#### [Exercise objective]
From the listing below, how many lines hold the word "after"? Write only the number.

[[ Excerpted data open ]]

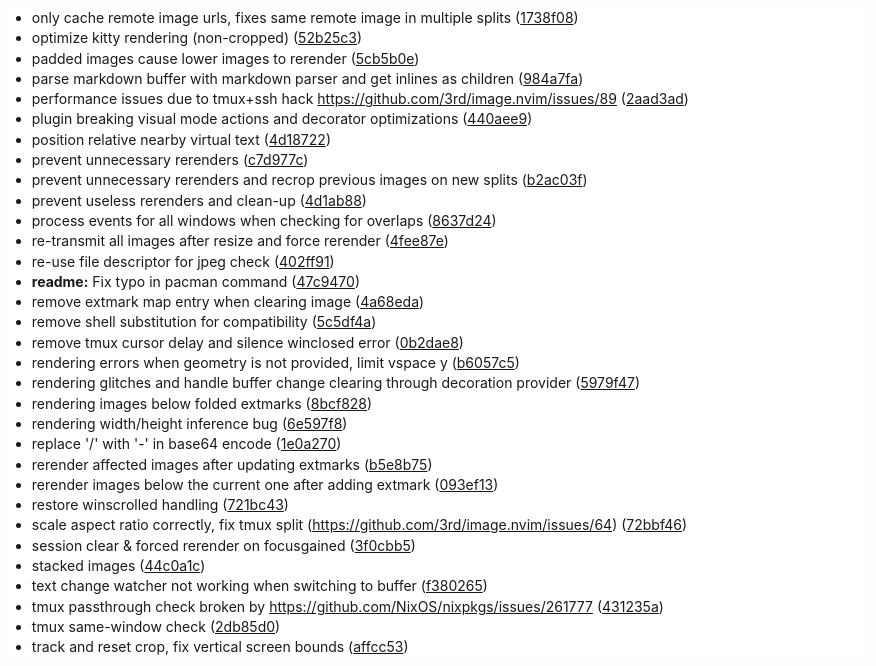 * only cache remote image urls, fixes same remote image in multiple splits ([1738f08](https://github.com/jellonek/image.nvim/commit/1738f08e14730074d25d29eaf0c19882218d1b08))
* optimize kitty rendering (non-cropped) ([52b25c3](https://github.com/jellonek/image.nvim/commit/52b25c375ed14de3948d4ff522705eeb0ee4d3df))
* padded images cause lower images to rerender ([5cb5b0e](https://github.com/jellonek/image.nvim/commit/5cb5b0e8dc3a10ff5946efbdb06881e0b475b28c))
* parse markdown buffer with markdown parser and get inlines as children ([984a7fa](https://github.com/jellonek/image.nvim/commit/984a7fac438fc3d15da5f16d7dc6383b77ca8203))
* performance issues due to tmux+ssh hack https://github.com/3rd/image.nvim/issues/89 ([2aad3ad](https://github.com/jellonek/image.nvim/commit/2aad3ad35e136240a7b2fb53a50d87358f867463))
* plugin breaking visual mode actions and decorator optimizations ([440aee9](https://github.com/jellonek/image.nvim/commit/440aee9071697b5ac1ac2e69a61c1187311c2cce))
* position relative nearby virtual text ([4d18722](https://github.com/jellonek/image.nvim/commit/4d18722d82e9f3a5983c5a2d640fbf9973688906))
* prevent unnecessary rerenders ([c7d977c](https://github.com/jellonek/image.nvim/commit/c7d977c6b4e2db5d76baf60fd7020f71a66f1a40))
* prevent unnecessary rerenders and recrop previous images on new splits ([b2ac03f](https://github.com/jellonek/image.nvim/commit/b2ac03f352958c009534b5c6b9f12b3a9c51793a))
* prevent useless rerenders and clean-up ([4d1ab88](https://github.com/jellonek/image.nvim/commit/4d1ab88049ca1dae47765a0c36131d6037ceb8a6))
* process events for all windows when checking for overlaps ([8637d24](https://github.com/jellonek/image.nvim/commit/8637d24fd36211bda5e4b7abef9a15fdf44a40a1))
* re-transmit all images after resize and force rerender ([4fee87e](https://github.com/jellonek/image.nvim/commit/4fee87e4d63dfe35c430c950cae63acdaf5e6785))
* re-use file descriptor for jpeg check ([402ff91](https://github.com/jellonek/image.nvim/commit/402ff916a17f86fb6542886ad0d553f5d77cf22f))
* **readme:** Fix typo in pacman command ([47c9470](https://github.com/jellonek/image.nvim/commit/47c947061c93e19aa9dba5cf2dbf374a4b46811e))
* remove extmark map entry when clearing image ([4a68eda](https://github.com/jellonek/image.nvim/commit/4a68eda54ef695f6ec025f874f67e9958ddff1b8))
* remove shell substitution for compatibility ([5c5df4a](https://github.com/jellonek/image.nvim/commit/5c5df4ac935e6b95543b46e05b79d68483195c78))
* remove tmux cursor delay and silence winclosed error ([0b2dae8](https://github.com/jellonek/image.nvim/commit/0b2dae85a5150a13b7f2ef7a4b20bf8faa6dea07))
* rendering errors when geometry is not provided, limit vspace y ([b6057c5](https://github.com/jellonek/image.nvim/commit/b6057c5022a08e3ed37b6d8c26be63661d1cc482))
* rendering glitches and handle buffer change clearing through decoration provider ([5979f47](https://github.com/jellonek/image.nvim/commit/5979f47e0510d266acbe838415f994d53497662b))
* rendering images below folded extmarks ([8bcf828](https://github.com/jellonek/image.nvim/commit/8bcf828cd310794f437cde745e7cf39e3d498efc))
* rendering width/height inference bug ([6e597f8](https://github.com/jellonek/image.nvim/commit/6e597f84b5242e18133627c26743bcd0734de1ca))
* replace '/' with '-' in base64 encode ([1e0a270](https://github.com/jellonek/image.nvim/commit/1e0a27024f19c5e1f5307c449380f54888301c5e))
* rerender affected images after updating extmarks ([b5e8b75](https://github.com/jellonek/image.nvim/commit/b5e8b756d0bcc4756e41684667c541cd3afd6c7f))
* rerender images below the current one after adding extmark ([093ef13](https://github.com/jellonek/image.nvim/commit/093ef13a4f9920fd7a78f83b7b6dcf9b8cb672b3))
* restore winscrolled handling ([721bc43](https://github.com/jellonek/image.nvim/commit/721bc43fe13287e9745903740cb6c5d9da8e0b76))
* scale aspect ratio correctly, fix tmux split (https://github.com/3rd/image.nvim/issues/64) ([72bbf46](https://github.com/jellonek/image.nvim/commit/72bbf46977aec8a25d9b515fe12011c639543727))
* session clear & forced rerender on focusgained ([3f0cbb5](https://github.com/jellonek/image.nvim/commit/3f0cbb5b540429ebae13e3229c0f75729f654b18))
* stacked images ([44c0a1c](https://github.com/jellonek/image.nvim/commit/44c0a1cbcab8276beeac6d67efa449816e5731f5))
* text change watcher not working when switching to buffer ([f380265](https://github.com/jellonek/image.nvim/commit/f380265e81443f590f29bbee3d7b4a71ca2b93fa))
* tmux passthrough check broken by https://github.com/NixOS/nixpkgs/issues/261777 ([431235a](https://github.com/jellonek/image.nvim/commit/431235a5f5cfc3a4c17c600a8ac88257f99de3d6))
* tmux same-window check ([2db85d0](https://github.com/jellonek/image.nvim/commit/2db85d0b84dffde074622be1989a4d234b307577))
* track and reset crop, fix vertical screen bounds ([affcc53](https://github.com/jellonek/image.nvim/commit/affcc53023bcc784a98f1daa945f1898f4a0a8c2))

[[ Excerpted data closed ]]

#### [Answer space]
3